By Rabbi Stacy Rigler
This week I had the pleasure of helping Carmel prepare for the service. A camper said to me, “Rabbi I have the seeking meaning bracelet, but I’m not sure what that means.” “Seeking meaning is about learning more.” I told her, “Seeking meaning is just what you are doing, trying to understand something. As a Jewish Life Advisor I come to camp to seek meaning – to learn from campers, staff, and leadership what is important to them, what everyday life is like, and how they are living their Jewish lives. As a person who wants to grow, I come to camp to learn more about myself, to hit reset, and to try to understand who I am at this moment in time.
What I have learned in the past 16 months is that it is hard to seek meaning by yourself. Binah, the Hebrew word for our middah, is about wisdom and undestanding. “Who is wise?” our ancestors asked, “One who learns from all people”. (Pirke Avot). What I have seen the three weeks at camp is just how true that can be. One of the things that happens at camp that makes learning so profound, is the open and honest sharing. When I sit in the chader ochel (dining hall), when I walk by a basketball game, when I hear campers on the porch, it is usual to hear one person saying to another.. I felt this when you did that. Campers regular share with their bunkmates and counselors how other people’s actions impact their experiences. This is true for staff and leadership as well. Because we care about you, and want you to learn and grow, we want to reflect with you on an experience and think together about how it could go differently next time. These conversations are hard to have. Knowing that you did something that negatively affected someone is upsetting and uncomfortable. And that type of discomfort is how we learn, how we make meaning, and how we grow. This type of sharing and reflection, with an assumption of good well, and a desire to improve as a community, feels unique in our world. As I have walked around camp listening and watching, it feels like an essential ingredient to the magic of camp.
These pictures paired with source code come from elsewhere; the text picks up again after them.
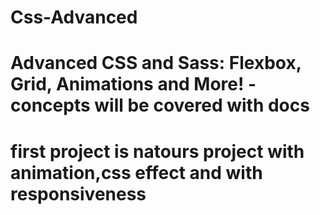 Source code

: # Css-Advanced

# Advanced CSS and Sass: Flexbox, Grid, Animations and More! -concepts will be covered with docs

# first project is natours project with animation,css effect and with responsiveness
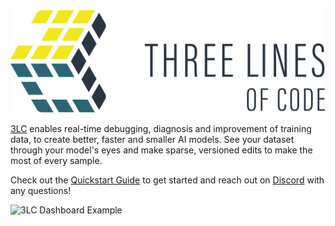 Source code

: <picture>
  <source srcset="../assets/3LC-RegularDrk.svg" media="(prefers-color-scheme: dark)" />
  <img src="../assets/3LC-RegularLght.svg" alt="My image" />
</picture>

[3LC](3lc.ai) enables real-time debugging, diagnosis and improvement of training data, to create better, faster and smaller AI models. See your dataset through your model's eyes and make sparse, versioned edits to make the most of every sample.

Check out the [Quickstart Guide](https://docs.3lc.ai/3lc/latest/quickstart/quickstart.html) to get started and reach out on [Discord](https://3lc.ai/join/discord) with any questions!

![3LC Dashboard Example](../assets/aquarium.gif) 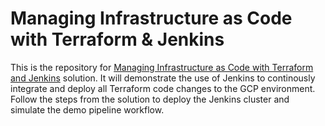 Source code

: # Managing Infrastructure as Code with Terraform & Jenkins #####

This is the repository for [Managing Infrastructure as Code with Terraform and Jenkins](https://cloud.google.com/solutions/managing-infrastructure-as-code-with-terraform-jenkins-and-gitops) solution. It will demonstrate the use of Jenkins to continously integrate and deploy all Terraform code changes to the GCP environment. Follow the steps from the solution to deploy the Jenkins cluster and simulate the demo pipeline workflow.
Yesterday I was in a limmud (learning) session with Arava. I was part of a group that was going to debate one side of an issue. The campers in my group were really upset that they had to argue against an issue that they were for. The struggled to make the case for the opposite side of the issue and had strong feelings about saying things out loud they didn’t feel were true for them. We spent a little bit of time talking about how important it is to think about the opposite side of a debate, to understand what someone else might think. We talked about how understanding someone else’s point of view is a way to bring two sides closer together. That conversation was hard for them, it was uncomfortable to pretend to believe something they didn’t believe. Some decided not to act out the part because it didn’t feel right, but they all gained new meaning from the activity.
It is true that camp is a place where everyone learns to be their best self. What I realize from being here is how important relationships and community are to that process. The past 16 months have been hard ones, even for those of us who didn’t face illness and/or other significant life changes. It is hard to be your best self alone. At its core Jewish tradition reminds us that we need one another, we need to be in community. Together we help each other find meaning, and really grow.
Rabbi Stacy Rigler is on of the Jewish Life Advisors this summer. She and her husband Peter are proud camp alumni and parent of 3 campers.